== RECORDS FOR THIS TASK ==
>>>>

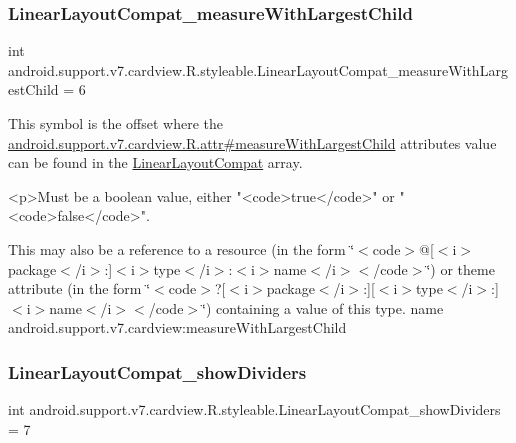\subsubsection{\texorpdfstring{Linear\+Layout\+Compat\+\_\+measure\+With\+Largest\+Child}{LinearLayoutCompat\_measureWithLargestChild}}
{\footnotesize\ttfamily int android.\+support.\+v7.\+cardview.\+R.\+styleable.\+Linear\+Layout\+Compat\+\_\+measure\+With\+Largest\+Child = 6\hspace{0.3cm}{\ttfamily [static]}}

This symbol is the offset where the \hyperlink{classandroid_1_1support_1_1v7_1_1cardview_1_1R_1_1attr_a310436bd0218ec6341dca4db85bbf509}{android.\+support.\+v7.\+cardview.\+R.\+attr\#measure\+With\+Largest\+Child} attribute\textquotesingle{}s value can be found in the \hyperlink{classandroid_1_1support_1_1v7_1_1cardview_1_1R_1_1styleable_a700813433e97ff82dc1f2263b2072586}{Linear\+Layout\+Compat} array.

\begin{DoxyVerb}      <p>Must be a boolean value, either "<code>true</code>" or "<code>false</code>".
\end{DoxyVerb}
 

This may also be a reference to a resource (in the form \char`\"{}$<$code$>$@\mbox{[}$<$i$>$package$<$/i$>$\+:\mbox{]}$<$i$>$type$<$/i$>$\+:$<$i$>$name$<$/i$>$$<$/code$>$\char`\"{}) or theme attribute (in the form \char`\"{}$<$code$>$?\mbox{[}$<$i$>$package$<$/i$>$\+:\mbox{]}\mbox{[}$<$i$>$type$<$/i$>$\+:\mbox{]}$<$i$>$name$<$/i$>$$<$/code$>$\char`\"{}) containing a value of this type.  name android.\+support.\+v7.\+cardview\+:measure\+With\+Largest\+Child \mbox{\label{classandroid_1_1support_1_1v7_1_1cardview_1_1R_1_1styleable_a283ec7224bcb5e6c731bcef2e91802f0}} 
\subsubsection{\texorpdfstring{Linear\+Layout\+Compat\+\_\+show\+Dividers}{LinearLayoutCompat\_showDividers}}
{\footnotesize\ttfamily int android.\+support.\+v7.\+cardview.\+R.\+styleable.\+Linear\+Layout\+Compat\+\_\+show\+Dividers = 7\hspace{0.3cm}{\ttfamily [static]}}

<<<<

A single number is expected: how many lines of the data hold the string "footnotesize".

2